This time the case is more to do with sustained giving/regular giving. But two are linked (or should be). So just in case you needed more convincing after Mondays post from Damian, Jonathon from Pareto posted something very similar on his blog last week. Combined the two make a compelling case.
I hope they are useful to you as you make your case…you are making a case for doing DM and regular giving arent you???
…. let’s face it, when it comes to generating new charitable direct response donors, cash really doesn’t stack up anymore.
Consider this: when we look at the balance of cash versus monthly givers recruited through the benchmarking we undertake at Pareto Fundraising invariably we find the balance stacked heavily towards more cash donors recruited.
Often up to five times as many cash donors are recruited in a period than ongoing, monthly donors.
Yet when you compare the retention rates, even those channels delivering the lowest retention rates (typically street/door recruited donors, followed by DRTV) still retain around 75%-80% of monthly donors per year.
Contrast this with cash recruitment.

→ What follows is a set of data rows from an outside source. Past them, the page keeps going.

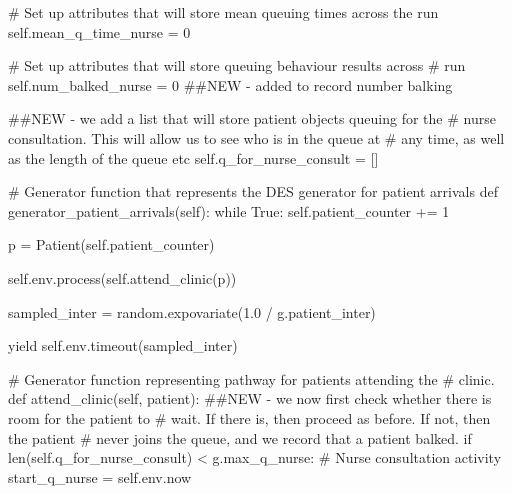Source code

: \documentclass[
  letterpaper,
  DIV=11,
  numbers=noendperiod]{scrreprt}
\newenvironment{Shaded}{}{}
\newcommand{\BuiltInTok}[1]{\textcolor[rgb]{0.84,0.23,0.29}{#1}}
\newcommand{\CommentTok}[1]{\textcolor[rgb]{0.42,0.45,0.49}{#1}}
\newcommand{\ControlFlowTok}[1]{\textcolor[rgb]{0.84,0.23,0.29}{#1}}
\newcommand{\DecValTok}[1]{\textcolor[rgb]{0.00,0.36,0.77}{#1}}
\newcommand{\FloatTok}[1]{\textcolor[rgb]{0.00,0.36,0.77}{#1}}
\newcommand{\KeywordTok}[1]{\textcolor[rgb]{0.84,0.23,0.29}{#1}}
\newcommand{\NormalTok}[1]{\textcolor[rgb]{0.14,0.16,0.18}{#1}}
\newcommand{\OperatorTok}[1]{\textcolor[rgb]{0.14,0.16,0.18}{#1}}
\newcommand{\VariableTok}[1]{\textcolor[rgb]{0.89,0.38,0.04}{#1}}
\begin{document}
\begin{tcolorbox}
\begin{Shaded}
\begin{Highlighting}[]
        \CommentTok{\# Set up attributes that will store mean queuing times across the run}
        \VariableTok{self}\NormalTok{.mean\_q\_time\_nurse }\OperatorTok{=} \DecValTok{0}

        \CommentTok{\# Set up attributes that will store queuing behaviour results across}
        \CommentTok{\# run}
        \VariableTok{self}\NormalTok{.num\_balked\_nurse }\OperatorTok{=} \DecValTok{0} \CommentTok{\#\#NEW {-} added to record number balking}

        \CommentTok{\#\#NEW {-} we add a list that will store patient objects queuing for the}
        \CommentTok{\# nurse consultation.  This will allow us to see who is in the queue at}
        \CommentTok{\# any time, as well as the length of the queue etc}
        \VariableTok{self}\NormalTok{.q\_for\_nurse\_consult }\OperatorTok{=}\NormalTok{ []}

    \CommentTok{\# Generator function that represents the DES generator for patient arrivals}
    \KeywordTok{def}\NormalTok{ generator\_patient\_arrivals(}\VariableTok{self}\NormalTok{):}
        \ControlFlowTok{while} \VariableTok{True}\NormalTok{:}
            \VariableTok{self}\NormalTok{.patient\_counter }\OperatorTok{+=} \DecValTok{1}

\NormalTok{            p }\OperatorTok{=}\NormalTok{ Patient(}\VariableTok{self}\NormalTok{.patient\_counter)}

            \VariableTok{self}\NormalTok{.env.process(}\VariableTok{self}\NormalTok{.attend\_clinic(p))}

\NormalTok{            sampled\_inter }\OperatorTok{=}\NormalTok{ random.expovariate(}\FloatTok{1.0} \OperatorTok{/}\NormalTok{ g.patient\_inter)}

            \ControlFlowTok{yield} \VariableTok{self}\NormalTok{.env.timeout(sampled\_inter)}

    \CommentTok{\# Generator function representing pathway for patients attending the}
    \CommentTok{\# clinic.}
    \KeywordTok{def}\NormalTok{ attend\_clinic(}\VariableTok{self}\NormalTok{, patient):}
        \CommentTok{\#\#NEW {-} we now first check whether there is room for the patient to}
        \CommentTok{\# wait.  If there is, then proceed as before.  If not, then the patient}
        \CommentTok{\# never joins the queue, and we record that a patient balked.}
        \ControlFlowTok{if} \BuiltInTok{len}\NormalTok{(}\VariableTok{self}\NormalTok{.q\_for\_nurse\_consult) }\OperatorTok{\textless{}}\NormalTok{ g.max\_q\_nurse:}
            \CommentTok{\# Nurse consultation activity}
\NormalTok{            start\_q\_nurse }\OperatorTok{=} \VariableTok{self}\NormalTok{.env.now}


\end{Highlighting}
\end{Shaded}
\end{tcolorbox}
\end{document}
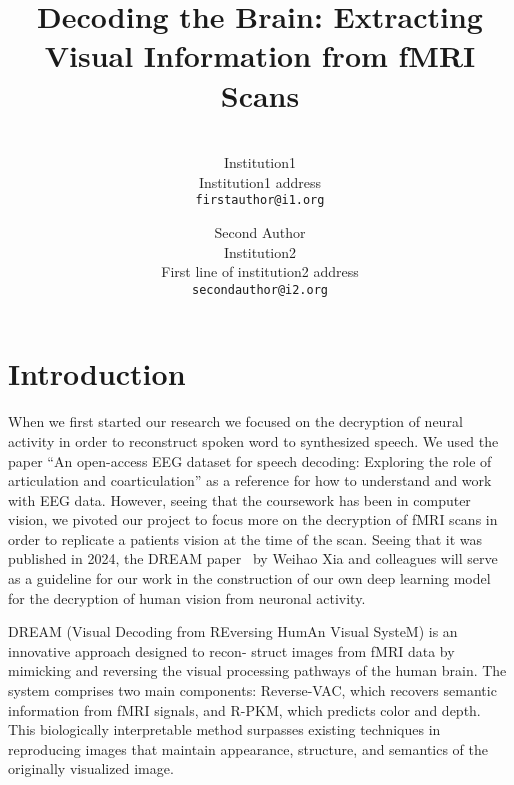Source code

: \documentclass[10pt,twocolumn,letterpaper]{article}
\begin{document}
\title{Decoding the Brain: Extracting Visual Information from fMRI Scans}

\author{\\
Institution1\\
Institution1 address\\
{\tt\small firstauthor@i1.org}
\and
Second Author\\
Institution2\\
First line of institution2 address\\
{\tt\small secondauthor@i2.org}
}
\maketitle


\section{Introduction}
\label{sec:intro}

When we first started our research we focused on the
decryption of neural activity in order to reconstruct spoken
word to synthesized speech. We used the paper ``An open-access EEG dataset
 for speech decoding: Exploring the role of articulation and coarticulation''
 \cite{moreira2022open} as a reference for how to understand and work with EEG data. 
However,
seeing that the coursework has been in computer vision, we
pivoted our project to focus more on the decryption of fMRI
scans in order to replicate a patients vision at the time of the
scan. Seeing that it was published in 2024, the DREAM paper~\cite{xia2024dream} 
by Weihao Xia and colleagues will serve as a guideline for our work in the 
construction of our own deep learning model for the decryption of human vision from neuronal
activity.

DREAM (Visual Decoding from REversing HumAn Visual SysteM) is an innovative approach designed to recon-
struct images from fMRI data by mimicking and reversing the visual processing pathways of the human brain.
The system comprises two main components: Reverse-VAC, which recovers semantic
information from fMRI signals, and R-PKM, which predicts color and depth. This biologically interpretable method surpasses existing
techniques in reproducing images that maintain appearance, structure, and semantics of the originally visualized image.
\end{document}
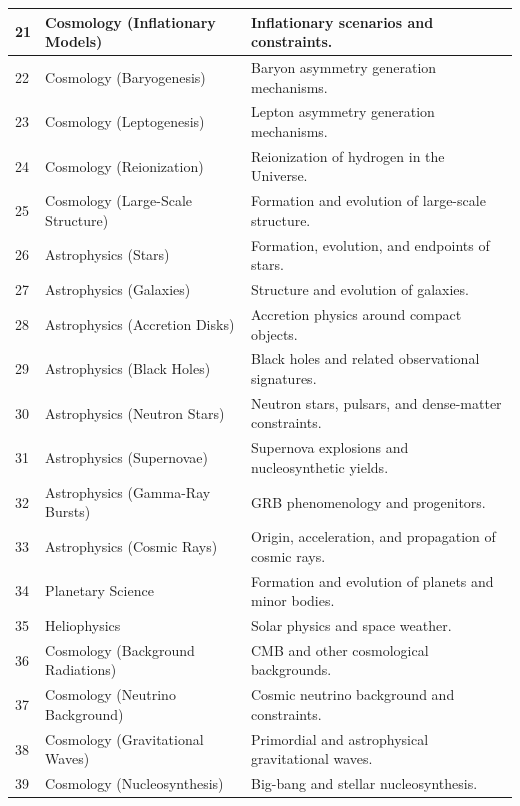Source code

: \documentclass[13pt,a4paper]{article}
\begin{document}
\begin{longtable}{|p{0.9cm}|p{6.0cm}|p{8.6cm}|}
		\hline
		21 & Cosmology (Inflationary Models) & Inflationary scenarios and constraints. \\
		\hline
		22 & Cosmology (Baryogenesis) & Baryon asymmetry generation mechanisms. \\
		\hline
		23 & Cosmology (Leptogenesis) & Lepton asymmetry generation mechanisms. \\
		\hline
		24 & Cosmology (Reionization) & Reionization of hydrogen in the Universe. \\
		\hline
		25 & Cosmology (Large-Scale Structure) & Formation and evolution of large-scale structure. \\
		\hline
		26 & Astrophysics (Stars) & Formation, evolution, and endpoints of stars. \\
		\hline
		27 & Astrophysics (Galaxies) & Structure and evolution of galaxies. \\
		\hline
		28 & Astrophysics (Accretion Disks) & Accretion physics around compact objects. \\
		\hline
		29 & Astrophysics (Black Holes) & Black holes and related observational signatures. \\
		\hline
		30 & Astrophysics (Neutron Stars) & Neutron stars, pulsars, and dense-matter constraints. \\
		\hline
		31 & Astrophysics (Supernovae) & Supernova explosions and nucleosynthetic yields. \\
		\hline
		32 & Astrophysics (Gamma-Ray Bursts) & GRB phenomenology and progenitors. \\
		\hline
		33 & Astrophysics (Cosmic Rays) & Origin, acceleration, and propagation of cosmic rays. \\
		\hline
		34 & Planetary Science & Formation and evolution of planets and minor bodies. \\
		\hline
		35 & Heliophysics & Solar physics and space weather. \\
		\hline
		36 & Cosmology (Background Radiations) & CMB and other cosmological backgrounds. \\
		\hline
		37 & Cosmology (Neutrino Background) & Cosmic neutrino background and constraints. \\
		\hline
		38 & Cosmology (Gravitational Waves) & Primordial and astrophysical gravitational waves. \\
		\hline
		39 & Cosmology (Nucleosynthesis) & Big-bang and stellar nucleosynthesis. \\
		\hline
	\end{longtable}
	
\end{document}
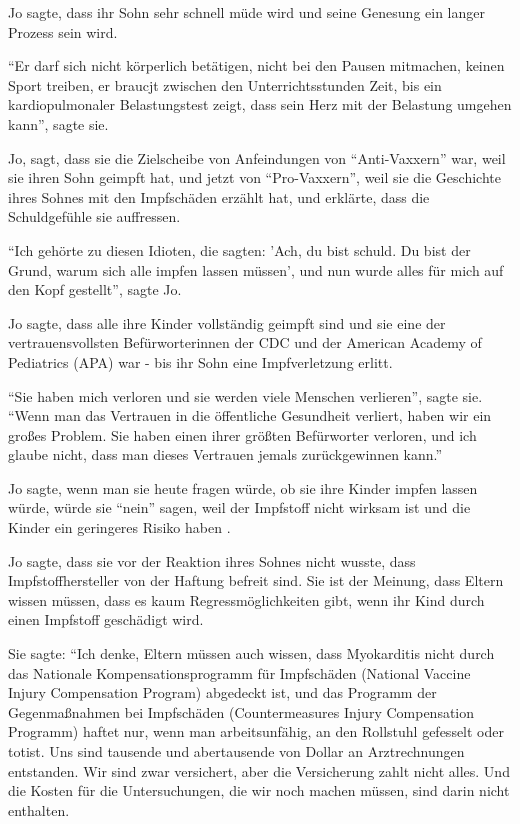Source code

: {Jo sagte, dass ihr Sohn sehr schnell müde wird und seine Genesung ein langer
Prozess sein wird.

``Er darf sich nicht körperlich betätigen, nicht bei den Pausen mitmachen,
keinen Sport treiben, er braucjt zwischen den Unterrichtsstunden Zeit, bis ein
kardiopulmonaler Belastungstest zeigt, dass sein Herz mit der Belastung umgehen
kann'', sagte sie.

Jo, sagt, dass sie die Zielscheibe von Anfeindungen von ``Anti-Vaxxern'' war,
weil sie ihren Sohn geimpft hat, und jetzt von ``Pro-Vaxxern'', weil sie die
Geschichte ihres Sohnes mit den Impfschäden erzählt hat, und erklärte, dass die
Schuldgefühle sie auffressen.

``Ich gehörte zu diesen Idioten, die sagten: 'Ach, du bist schuld. Du bist der
Grund, warum sich alle impfen lassen müssen', und nun wurde alles für mich auf
den Kopf gestellt'', sagte Jo.

Jo sagte, dass alle ihre Kinder vollständig geimpft sind und sie eine der
vertrauensvollsten Befürworterinnen der CDC und der American Academy of
Pediatrics (APA) war - bis ihr Sohn eine Impfverletzung erlitt.

``Sie haben mich verloren und sie werden viele Menschen verlieren'', sagte
sie. ``Wenn man das Vertrauen in die öffentliche Gesundheit verliert, haben wir
ein großes Problem. Sie haben einen ihrer größten Befürworter verloren, und ich
glaube nicht, dass man dieses Vertrauen jemals zurückgewinnen kann.''

Jo sagte, wenn man sie heute fragen würde, ob sie ihre Kinder impfen lassen
würde, würde sie ``nein'' sagen, weil der Impfstoff nicht wirksam ist und die
Kinder ein geringeres Risiko haben .

Jo sagte, dass sie vor der Reaktion ihres Sohnes nicht wusste, dass
Impfstoffhersteller von der Haftung befreit sind. Sie ist der Meinung, dass
Eltern wissen müssen, dass es kaum Regressmöglichkeiten gibt, wenn ihr Kind
durch einen Impfstoff geschädigt wird.

Sie sagte: ``Ich denke, Eltern müssen auch wissen, dass Myokarditis nicht durch
das Nationale Kompensationsprogramm für Impfschäden (National Vaccine Injury
Compensation Program) abgedeckt ist, und das Programm der Gegenmaßnahmen bei
Impfschäden (Countermeasures Injury Compensation Programm) haftet nur, wenn man
arbeitsunfähig, an den Rollstuhl gefesselt oder totist. Uns sind tausende und
abertausende von Dollar an Arztrechnungen entstanden. Wir sind zwar versichert,
aber die Versicherung zahlt nicht alles. Und die Kosten für die Untersuchungen,
die wir noch machen müssen, sind darin nicht enthalten.

}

When we recently looked at this the average 2nd gift rate (I.e. those donors who gave a cash gift and then gave a subsequent cash gift) it was as low as 30%. In other words, around 70% never gave again.
Of course the obvious rebuttal is that monthly donors are much harder to recruit and the cost per acquisition is higher, but the pay off long term is a no brainer.
In other words, you might pay more for a monthly donor upfront, and it may be bloody hard work finding them, but when you do, it’s difficult to find a case for recruiting onetime cash donors through your direct response program.
So cash might be king when balancing the books, but it ain’t when finding your next group of donors.
P.S. I hope Jonathon dosent mind me re-posting, I tried to comment on his blog asking if its ok, but couldnt submit the comment…sorry!